La liberté religieuse bien comprise consisterait donc à « laisser aux croyances une liberté proportionnée à leur crédibilité. » Or, le P. de Araujo vient d’expliquer à juste titre, citant l’abbé Bernard Lucien, que lorsque l’intelligence est mise sérieusement en présence de son objet, la vérité, elle ne peut pas ne pas le saisir[3]. La crédibilité de la vraie religion est absolue, celle des autres croyances, nulle. Ce qui semble dire que la liberté religieuse n’est laissée qu’à la seule croyance véritable.

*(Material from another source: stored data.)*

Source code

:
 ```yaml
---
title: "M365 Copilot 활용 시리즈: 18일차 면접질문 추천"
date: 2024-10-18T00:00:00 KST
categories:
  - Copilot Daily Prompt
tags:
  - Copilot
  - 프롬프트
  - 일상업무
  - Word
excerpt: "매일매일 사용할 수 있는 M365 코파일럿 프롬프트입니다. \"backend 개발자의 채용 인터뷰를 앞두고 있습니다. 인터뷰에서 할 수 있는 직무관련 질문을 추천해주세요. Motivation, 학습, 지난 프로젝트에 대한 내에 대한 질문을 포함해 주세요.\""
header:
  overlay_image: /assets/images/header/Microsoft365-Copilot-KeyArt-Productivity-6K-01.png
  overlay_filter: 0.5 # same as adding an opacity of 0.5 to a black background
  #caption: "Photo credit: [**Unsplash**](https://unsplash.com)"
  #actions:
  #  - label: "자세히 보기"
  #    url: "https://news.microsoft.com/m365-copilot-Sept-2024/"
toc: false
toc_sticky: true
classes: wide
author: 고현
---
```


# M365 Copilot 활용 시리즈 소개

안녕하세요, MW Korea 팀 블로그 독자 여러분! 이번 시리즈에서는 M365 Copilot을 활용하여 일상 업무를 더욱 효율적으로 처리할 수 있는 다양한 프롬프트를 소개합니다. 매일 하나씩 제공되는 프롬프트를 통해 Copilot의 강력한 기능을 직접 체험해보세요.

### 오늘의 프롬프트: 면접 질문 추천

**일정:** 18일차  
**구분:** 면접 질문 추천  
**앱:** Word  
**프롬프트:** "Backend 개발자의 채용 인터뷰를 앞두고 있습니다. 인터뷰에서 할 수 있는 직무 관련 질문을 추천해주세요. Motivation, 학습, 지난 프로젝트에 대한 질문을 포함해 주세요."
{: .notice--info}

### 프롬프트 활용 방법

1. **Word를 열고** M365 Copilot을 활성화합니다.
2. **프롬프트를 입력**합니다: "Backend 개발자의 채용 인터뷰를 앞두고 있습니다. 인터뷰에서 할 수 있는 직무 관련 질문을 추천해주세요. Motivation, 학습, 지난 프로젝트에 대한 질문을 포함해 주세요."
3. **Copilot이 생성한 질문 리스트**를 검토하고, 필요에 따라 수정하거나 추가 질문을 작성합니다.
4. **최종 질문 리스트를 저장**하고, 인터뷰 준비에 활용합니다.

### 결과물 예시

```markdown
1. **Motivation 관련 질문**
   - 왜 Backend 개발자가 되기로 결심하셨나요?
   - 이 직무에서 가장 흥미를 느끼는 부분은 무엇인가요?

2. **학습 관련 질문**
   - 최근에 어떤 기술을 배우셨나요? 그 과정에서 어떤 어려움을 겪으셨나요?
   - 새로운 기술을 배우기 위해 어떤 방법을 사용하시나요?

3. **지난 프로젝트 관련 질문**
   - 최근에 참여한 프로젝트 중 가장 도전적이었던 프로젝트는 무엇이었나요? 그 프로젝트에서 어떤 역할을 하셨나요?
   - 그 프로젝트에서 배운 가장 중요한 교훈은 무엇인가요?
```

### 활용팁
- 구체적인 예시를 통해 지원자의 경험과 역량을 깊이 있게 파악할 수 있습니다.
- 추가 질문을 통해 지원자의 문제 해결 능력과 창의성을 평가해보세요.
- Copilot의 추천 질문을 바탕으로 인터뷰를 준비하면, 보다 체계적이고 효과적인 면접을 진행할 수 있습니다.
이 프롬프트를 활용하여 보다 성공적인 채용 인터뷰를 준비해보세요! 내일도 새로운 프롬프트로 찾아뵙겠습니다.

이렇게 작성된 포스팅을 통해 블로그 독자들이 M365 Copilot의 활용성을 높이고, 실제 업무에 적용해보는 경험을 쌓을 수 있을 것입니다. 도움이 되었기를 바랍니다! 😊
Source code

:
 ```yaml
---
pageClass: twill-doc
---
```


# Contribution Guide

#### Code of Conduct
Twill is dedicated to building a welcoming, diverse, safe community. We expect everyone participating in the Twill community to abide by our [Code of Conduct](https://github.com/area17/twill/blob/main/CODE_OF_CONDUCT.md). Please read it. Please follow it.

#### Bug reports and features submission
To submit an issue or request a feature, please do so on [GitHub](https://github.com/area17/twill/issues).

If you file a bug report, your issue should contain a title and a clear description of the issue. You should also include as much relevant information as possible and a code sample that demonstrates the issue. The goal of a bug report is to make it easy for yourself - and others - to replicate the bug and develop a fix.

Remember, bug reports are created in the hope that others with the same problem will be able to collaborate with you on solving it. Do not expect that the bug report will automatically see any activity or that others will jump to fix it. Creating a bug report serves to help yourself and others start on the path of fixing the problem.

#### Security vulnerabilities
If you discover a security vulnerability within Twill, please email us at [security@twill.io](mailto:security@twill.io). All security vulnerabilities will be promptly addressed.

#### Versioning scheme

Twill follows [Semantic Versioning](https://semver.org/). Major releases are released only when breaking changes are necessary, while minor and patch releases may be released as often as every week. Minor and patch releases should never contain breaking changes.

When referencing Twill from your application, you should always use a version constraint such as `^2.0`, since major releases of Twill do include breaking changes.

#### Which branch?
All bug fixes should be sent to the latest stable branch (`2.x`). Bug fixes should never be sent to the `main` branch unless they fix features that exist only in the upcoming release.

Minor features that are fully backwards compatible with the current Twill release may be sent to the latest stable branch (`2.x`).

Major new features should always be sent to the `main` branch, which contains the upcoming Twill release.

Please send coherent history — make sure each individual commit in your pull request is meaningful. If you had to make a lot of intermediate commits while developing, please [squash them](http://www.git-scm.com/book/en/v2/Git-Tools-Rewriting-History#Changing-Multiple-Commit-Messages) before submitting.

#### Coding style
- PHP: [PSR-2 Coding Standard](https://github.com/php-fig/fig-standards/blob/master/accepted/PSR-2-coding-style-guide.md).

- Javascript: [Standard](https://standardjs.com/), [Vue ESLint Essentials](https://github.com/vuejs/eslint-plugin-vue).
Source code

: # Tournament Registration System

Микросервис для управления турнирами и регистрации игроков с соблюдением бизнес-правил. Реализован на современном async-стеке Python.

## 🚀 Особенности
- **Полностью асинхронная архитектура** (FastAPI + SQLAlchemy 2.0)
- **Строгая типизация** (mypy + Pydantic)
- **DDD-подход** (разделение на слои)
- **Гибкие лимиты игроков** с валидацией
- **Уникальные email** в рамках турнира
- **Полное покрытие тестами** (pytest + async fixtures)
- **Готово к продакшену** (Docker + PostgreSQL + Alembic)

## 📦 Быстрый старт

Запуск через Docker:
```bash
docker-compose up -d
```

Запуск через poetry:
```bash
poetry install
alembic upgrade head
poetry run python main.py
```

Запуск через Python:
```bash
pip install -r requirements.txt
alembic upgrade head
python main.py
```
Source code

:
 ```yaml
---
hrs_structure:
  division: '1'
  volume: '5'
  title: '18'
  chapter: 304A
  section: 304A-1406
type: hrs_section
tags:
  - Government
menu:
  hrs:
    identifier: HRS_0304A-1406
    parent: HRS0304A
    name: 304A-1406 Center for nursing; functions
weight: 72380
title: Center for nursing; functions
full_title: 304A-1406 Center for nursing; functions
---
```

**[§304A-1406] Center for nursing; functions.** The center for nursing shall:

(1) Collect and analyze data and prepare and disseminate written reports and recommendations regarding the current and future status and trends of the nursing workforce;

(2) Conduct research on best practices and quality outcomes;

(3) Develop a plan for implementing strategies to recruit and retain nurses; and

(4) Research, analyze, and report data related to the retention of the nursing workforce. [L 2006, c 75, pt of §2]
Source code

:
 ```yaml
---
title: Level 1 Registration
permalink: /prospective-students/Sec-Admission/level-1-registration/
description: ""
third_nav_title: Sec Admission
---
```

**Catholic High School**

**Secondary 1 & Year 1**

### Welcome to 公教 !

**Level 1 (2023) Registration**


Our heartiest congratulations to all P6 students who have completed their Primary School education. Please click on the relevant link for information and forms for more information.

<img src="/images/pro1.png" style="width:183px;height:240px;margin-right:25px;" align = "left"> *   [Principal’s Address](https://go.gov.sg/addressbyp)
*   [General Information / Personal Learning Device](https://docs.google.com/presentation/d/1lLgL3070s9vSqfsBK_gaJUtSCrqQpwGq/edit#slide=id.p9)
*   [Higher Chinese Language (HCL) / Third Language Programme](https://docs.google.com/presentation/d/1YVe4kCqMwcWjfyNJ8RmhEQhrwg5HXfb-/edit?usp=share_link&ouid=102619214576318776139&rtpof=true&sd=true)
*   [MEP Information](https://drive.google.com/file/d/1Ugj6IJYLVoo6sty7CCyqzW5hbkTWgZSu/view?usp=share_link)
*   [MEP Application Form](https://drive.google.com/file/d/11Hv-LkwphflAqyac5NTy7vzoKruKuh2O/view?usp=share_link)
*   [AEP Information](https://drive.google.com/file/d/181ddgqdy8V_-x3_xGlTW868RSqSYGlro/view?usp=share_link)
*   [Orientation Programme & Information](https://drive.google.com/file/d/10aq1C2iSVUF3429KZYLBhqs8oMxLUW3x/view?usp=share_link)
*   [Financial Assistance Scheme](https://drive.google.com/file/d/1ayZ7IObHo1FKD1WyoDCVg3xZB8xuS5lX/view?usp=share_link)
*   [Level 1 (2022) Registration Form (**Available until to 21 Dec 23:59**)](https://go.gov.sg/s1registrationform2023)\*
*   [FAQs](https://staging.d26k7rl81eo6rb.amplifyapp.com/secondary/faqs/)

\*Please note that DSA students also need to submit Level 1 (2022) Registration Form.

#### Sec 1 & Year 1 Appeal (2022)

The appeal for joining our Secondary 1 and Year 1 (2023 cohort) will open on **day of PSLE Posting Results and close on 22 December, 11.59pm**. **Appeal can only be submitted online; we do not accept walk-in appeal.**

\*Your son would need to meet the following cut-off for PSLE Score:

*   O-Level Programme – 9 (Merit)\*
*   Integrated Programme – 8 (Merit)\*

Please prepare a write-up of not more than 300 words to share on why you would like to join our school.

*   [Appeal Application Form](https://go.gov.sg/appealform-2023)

On a ainsi l’impression que pour effacer la discontinuité avec le magistère traditionnel, le P. Araujo assimile la liberté religieuse à la liberté de l’Église. Procédé plein de bonne volonté qui fait penser à celui de Benoît XVI dans son discours sur les deux herméneutiques du Concile[4], qui semblait assimiler la liberté religieuse à la liberté de l’acte de foi : la liberté religieuse est « une conséquence intrinsèque de la vérité qui ne peut être imposée de l’extérieur, mais qui doit être adoptée par l’homme uniquement à travers le processus de la conviction », ce que tout l’enseignement traditionnel approuve.
Mais Dignitatis humanæ ne parle pas de la liberté dont seule jouit la vérité exprimée par la seule Église du Christ, à savoir la liberté de l’Église, ni de l’impossibilité d’obliger quiconque à croire, c’est-à-dire de la liberté de l’acte de foi. Dignitatis humanæ, comme le dit aussi Benoît XVI dans le discours cité, a voulu christianiser « un principe essentiel de l’État moderne. » Le critère de la loi en ce qui concerne l’organisation de l’espace religieux public n’est plus ce critère objectif qu’est le magistère de l’Église, mais le respect de la conscience individuelle. Pour résumer, on dira que la visée de ce texte, notamment inspiré par le jésuite américain John Courtney Murray, était en somme double :
- Aux gouvernants qui, tant bien que mal, à l’époque, essayaient de mettre en œuvre « la constitution chrétienne de l’État » prônée par Immortale Dei, il demandait de cesser désormais d’empêcher la diffusion publique de l’erreur par respect de la conscience.
- Et aux gouvernants qui appliquaient une laïcité persécutrice ou agressive, il demandait d’adopter une laïcité favorable à l’expression libre des diverses religions, implicitement calquée sur le modèle des États-Unis[5].
Abbé Claude Barthe
[1] N° 173, pp. 41-45.
[2] 7 mai 2025, Le Ralliement à l’origine du magistère pastoral de Vatican II – Res Novae – Perspectives romaines.
[3] Bernard Lucien, « Petite suite sur la liberté religieuse de Vatican II », Sedes Sapientiæ 97, p. 31.
[4] Discours à la Curie, 22 décembre 2005.
[5] Benoît XVI se référant positivement à Tocqueville disait que les États-Unis sont ce « pays où la religion et la liberté sont “intimement liées” dans leur contribution à une démocratie stable favorisant les vertus sociales et la participation à la vie communautaire de tous ses citoyens » (discours au « Pope John Paul II Cultural Center », Washington, 17 avril 2008).